Об этом – цифирные письма, которые посылались Ягужинскому в Варшаву. Сангушко получит завидного зятя – младшего Меншикова, если усердно послужит. О приданом за дочерью пусть голова не болит у пана, – лишь бы стреножил польское вмешательство, уступил инициативу русским. Ударить Морица, прижать баронов – авось выгорит дело…
– Покумекаем, Паша. Отобедаешь у меня.
Присмирел Пашка, дожив до седых волос. Понял, до чего был нелеп, когда плакался у гроба фатера. На кого ополчиться смел! Поумнел теперь, оставил дерзкие мечтания. Добывай, Пашка, Курляндию!
Август истекает, пахнет ранней осенью. Уже не за горами день, когда грянет благовест Успенского собора, созывая в хор все сорок сороков церквей Москвы. Там, по обычаю предков, на Петра Второго возложат корону и помажут елеем на царство. Опёка ещё продлится, но произойдёт таинство посвящения в монаршее достоинство. Молва твердит, что царь и вельможи в Петербург не возвратятся – столицей станет Первопрестольная.
Старолюбцы весьма этого чают. Москва – исконное средоточие всего русского, оплот православия. Боярские палаты, обнесённые плотными заборами, с прошлого века не тронуты. На воротах святые иконы, на теремах островерхих – резные коньки. Благолепие храмов с питерскими не сравнить – здесь соломинкой торчит петропавловский шпиль, там блещет куполами златоглавый Кремль. Царя в Петербурге воспитывают чужестранцы, совсем онемечат его, если не вызволить.

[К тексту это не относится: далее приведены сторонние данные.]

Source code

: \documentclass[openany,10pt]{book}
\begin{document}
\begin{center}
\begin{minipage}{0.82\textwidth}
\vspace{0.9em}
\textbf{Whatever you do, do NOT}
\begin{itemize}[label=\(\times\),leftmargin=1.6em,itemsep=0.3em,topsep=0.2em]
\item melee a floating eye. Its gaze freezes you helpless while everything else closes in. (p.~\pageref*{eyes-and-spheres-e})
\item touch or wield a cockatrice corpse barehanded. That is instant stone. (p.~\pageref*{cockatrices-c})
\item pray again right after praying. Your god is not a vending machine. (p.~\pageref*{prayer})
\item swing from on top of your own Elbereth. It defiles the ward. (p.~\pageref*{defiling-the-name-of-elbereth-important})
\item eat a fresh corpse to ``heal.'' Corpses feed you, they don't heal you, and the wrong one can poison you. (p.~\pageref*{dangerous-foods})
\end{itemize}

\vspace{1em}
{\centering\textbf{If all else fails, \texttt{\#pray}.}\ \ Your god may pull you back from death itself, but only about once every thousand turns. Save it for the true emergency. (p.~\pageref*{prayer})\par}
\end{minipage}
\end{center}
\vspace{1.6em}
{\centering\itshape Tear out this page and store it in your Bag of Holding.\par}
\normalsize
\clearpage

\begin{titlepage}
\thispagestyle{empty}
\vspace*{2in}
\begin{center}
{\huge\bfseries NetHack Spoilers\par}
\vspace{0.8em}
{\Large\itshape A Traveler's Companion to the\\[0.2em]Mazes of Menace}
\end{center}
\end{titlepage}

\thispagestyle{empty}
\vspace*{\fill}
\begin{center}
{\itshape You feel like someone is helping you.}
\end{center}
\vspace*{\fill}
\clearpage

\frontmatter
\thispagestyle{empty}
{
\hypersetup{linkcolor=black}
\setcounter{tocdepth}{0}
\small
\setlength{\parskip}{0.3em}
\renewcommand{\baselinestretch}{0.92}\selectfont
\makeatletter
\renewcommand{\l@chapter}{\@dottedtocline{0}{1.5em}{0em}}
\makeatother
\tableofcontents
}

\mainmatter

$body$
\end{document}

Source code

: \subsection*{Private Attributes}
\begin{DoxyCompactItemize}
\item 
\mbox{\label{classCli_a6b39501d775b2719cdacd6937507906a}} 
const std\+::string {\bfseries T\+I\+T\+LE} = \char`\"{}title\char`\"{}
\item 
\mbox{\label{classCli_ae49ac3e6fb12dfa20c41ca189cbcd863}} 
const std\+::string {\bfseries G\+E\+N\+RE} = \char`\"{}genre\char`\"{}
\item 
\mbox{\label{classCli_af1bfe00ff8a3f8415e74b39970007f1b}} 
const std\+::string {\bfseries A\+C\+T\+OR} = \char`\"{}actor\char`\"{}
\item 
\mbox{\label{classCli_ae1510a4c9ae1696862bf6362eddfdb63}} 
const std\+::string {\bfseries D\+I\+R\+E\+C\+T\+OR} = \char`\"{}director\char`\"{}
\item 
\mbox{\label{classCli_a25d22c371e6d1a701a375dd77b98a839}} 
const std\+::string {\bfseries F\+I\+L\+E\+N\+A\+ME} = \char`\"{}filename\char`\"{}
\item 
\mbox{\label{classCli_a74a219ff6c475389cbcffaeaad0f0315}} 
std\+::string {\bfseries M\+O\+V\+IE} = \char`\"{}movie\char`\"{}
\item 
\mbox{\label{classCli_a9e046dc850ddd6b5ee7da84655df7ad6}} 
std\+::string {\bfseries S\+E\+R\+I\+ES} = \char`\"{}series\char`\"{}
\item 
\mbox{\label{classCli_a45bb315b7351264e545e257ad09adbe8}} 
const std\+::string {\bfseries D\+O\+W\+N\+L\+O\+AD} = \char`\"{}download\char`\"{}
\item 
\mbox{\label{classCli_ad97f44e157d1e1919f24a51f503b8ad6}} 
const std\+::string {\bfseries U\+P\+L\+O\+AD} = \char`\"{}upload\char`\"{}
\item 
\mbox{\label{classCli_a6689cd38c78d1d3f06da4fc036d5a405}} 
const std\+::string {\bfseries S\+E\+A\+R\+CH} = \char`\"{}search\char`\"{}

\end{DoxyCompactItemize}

Разные толки среди русских людей – простолюдинов и господ. Петербург дорог новой знати, «учёной дружине», гвардии и тем, кому повезло здесь, – удачливому грамотею, коммерсанту, заводчику, мастеровому. Родной дом для десяти с лишним тысяч жителей. Гавань принимает в навигацию до пятисот купеческих кораблей. Неужто Петербургу быть пусту, как требовал того недоброй памяти царевич Алексей?

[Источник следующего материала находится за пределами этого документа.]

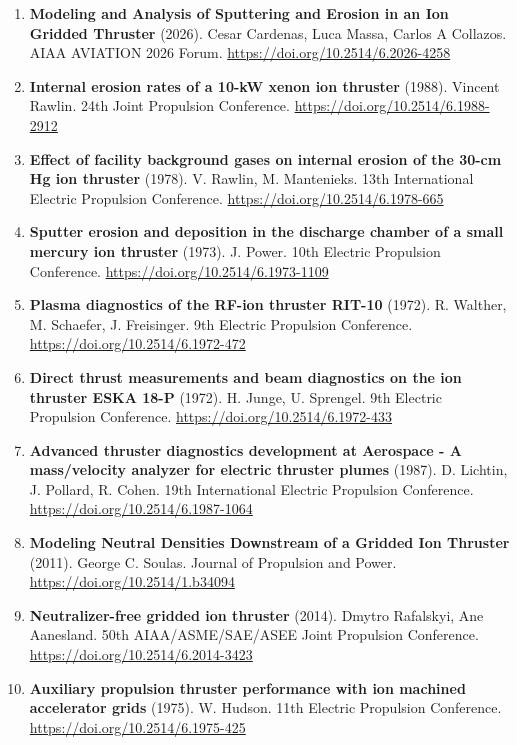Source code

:\documentclass[11pt,a4paper]{article}
\begin{document}
\begin{enumerate}[leftmargin=1.4em]
\item \textbf{Modeling and Analysis of Sputtering and Erosion in an Ion Gridded Thruster} (2026). Cesar Cardenas, Luca Massa, Carlos A Collazos. AIAA AVIATION 2026 Forum. \url{https://doi.org/10.2514/6.2026-4258}
\item \textbf{Internal erosion rates of a 10-kW xenon ion thruster} (1988). Vincent Rawlin. 24th Joint Propulsion Conference. \url{https://doi.org/10.2514/6.1988-2912}
\item \textbf{Effect of facility background gases on internal erosion of the 30-cm Hg ion thruster} (1978). V. Rawlin, M. Mantenieks. 13th International Electric Propulsion Conference. \url{https://doi.org/10.2514/6.1978-665}
\item \textbf{Sputter erosion and deposition in the discharge chamber of a small mercury ion thruster} (1973). J. Power. 10th Electric Propulsion Conference. \url{https://doi.org/10.2514/6.1973-1109}
\item \textbf{Plasma diagnostics of the RF-ion thruster RIT-10} (1972). R. Walther, M. Schaefer, J. Freisinger. 9th Electric Propulsion Conference. \url{https://doi.org/10.2514/6.1972-472}
\item \textbf{Direct thrust measurements and beam diagnostics on the ion thruster ESKA 18-P} (1972). H. Junge, U. Sprengel. 9th Electric Propulsion Conference. \url{https://doi.org/10.2514/6.1972-433}
\item \textbf{Advanced thruster diagnostics development at Aerospace - A mass/velocity analyzer for electric thruster plumes} (1987). D. Lichtin, J. Pollard, R. Cohen. 19th International Electric Propulsion Conference. \url{https://doi.org/10.2514/6.1987-1064}
\item \textbf{Modeling Neutral Densities Downstream of a Gridded Ion Thruster} (2011). George C. Soulas. Journal of Propulsion and Power. \url{https://doi.org/10.2514/1.b34094}
\item \textbf{Neutralizer-free gridded ion thruster} (2014). Dmytro Rafalskyi, Ane Aanesland. 50th AIAA/ASME/SAE/ASEE Joint Propulsion Conference. \url{https://doi.org/10.2514/6.2014-3423}
\item \textbf{Auxiliary propulsion thruster performance with ion machined accelerator grids} (1975). W. Hudson. 11th Electric Propulsion Conference. \url{https://doi.org/10.2514/6.1975-425}
\end{enumerate}
\end{document}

Спорят вельможи, стараясь прозреть будущее. Верховный совет заседает теперь в Летнем, под одной крышей с покоями царя. Светлейший обычно отсутствует – он у себя, ждёт доклада. Без него смелые раздаются речи.
– Петербург –это как часть тела, заражённая антоновым огнём, – заявил сгоряча Димитрий Голицын.
Отсечь её? Остерман деликатно, обиняками даёт понять – перенос столицы ослабит Россию, подорвёт её престиж.
– В Европе скажут, мы в ретираде… от реформ Великого Петра назад, в Азию.
Своё мнение прячет дипломат – вот-де к чему приведёт акция, судите сами.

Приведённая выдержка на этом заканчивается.